▶ **Exercise**
Give the entries back exactly as they stand, but without pictures.

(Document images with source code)
╔══
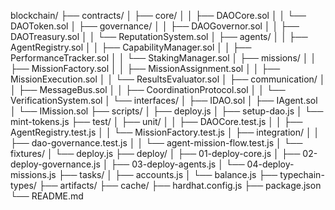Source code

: blockchain/
├── contracts/
│   ├── core/
│   │   ├── DAOCore.sol
│   │   └── DAOToken.sol
│   ├── governance/
│   │   ├── DAOGovernor.sol
│   │   ├── DAOTreasury.sol
│   │   └── ReputationSystem.sol
│   ├── agents/
│   │   ├── AgentRegistry.sol
│   │   ├── CapabilityManager.sol
│   │   ├── PerformanceTracker.sol
│   │   └── StakingManager.sol
│   ├── missions/
│   │   ├── MissionFactory.sol
│   │   ├── MissionAssignment.sol
│   │   ├── MissionExecution.sol
│   │   └── ResultsEvaluator.sol
│   ├── communication/
│   │   ├── MessageBus.sol
│   │   ├── CoordinationProtocol.sol
│   │   └── VerificationSystem.sol
│   └── interfaces/
│       ├── IDAO.sol
│       ├── IAgent.sol
│       └── IMission.sol
├── scripts/
│   ├── deploy.js
│   ├── setup-dao.js
│   └── mint-tokens.js
├── test/
│   ├── unit/
│   │   ├── DAOCore.test.js
│   │   ├── AgentRegistry.test.js
│   │   └── MissionFactory.test.js
│   ├── integration/
│   │   ├── dao-governance.test.js
│   │   └── agent-mission-flow.test.js
│   └── fixtures/
│       └── deploy.js
├── deploy/
│   ├── 01-deploy-core.js
│   ├── 02-deploy-governance.js
│   ├── 03-deploy-agents.js
│   └── 04-deploy-missions.js
├── tasks/
│   ├── accounts.js
│   └── balance.js
├── typechain-types/
├── artifacts/
├── cache/
├── hardhat.config.js
├── package.json
└── README.md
╚══
▶ **Answer space**
Source code

: blockchain/
├── contracts/
│   ├── core/
│   │   ├── DAOCore.sol
│   │   └── DAOToken.sol
│   ├── governance/
│   │   ├── DAOGovernor.sol
│   │   ├── DAOTreasury.sol
│   │   └── ReputationSystem.sol
│   ├── agents/
│   │   ├── AgentRegistry.sol
│   │   ├── CapabilityManager.sol
│   │   ├── PerformanceTracker.sol
│   │   └── StakingManager.sol
│   ├── missions/
│   │   ├── MissionFactory.sol
│   │   ├── MissionAssignment.sol
│   │   ├── MissionExecution.sol
│   │   └── ResultsEvaluator.sol
│   ├── communication/
│   │   ├── MessageBus.sol
│   │   ├── CoordinationProtocol.sol
│   │   └── VerificationSystem.sol
│   └── interfaces/
│       ├── IDAO.sol
│       ├── IAgent.sol
│       └── IMission.sol
├── scripts/
│   ├── deploy.js
│   ├── setup-dao.js
│   └── mint-tokens.js
├── test/
│   ├── unit/
│   │   ├── DAOCore.test.js
│   │   ├── AgentRegistry.test.js
│   │   └── MissionFactory.test.js
│   ├── integration/
│   │   ├── dao-governance.test.js
│   │   └── agent-mission-flow.test.js
│   └── fixtures/
│       └── deploy.js
├── deploy/
│   ├── 01-deploy-core.js
│   ├── 02-deploy-governance.js
│   ├── 03-deploy-agents.js
│   └── 04-deploy-missions.js
├── tasks/
│   ├── accounts.js
│   └── balance.js
├── typechain-types/
├── artifacts/
├── cache/
├── hardhat.config.js
├── package.json
└── README.md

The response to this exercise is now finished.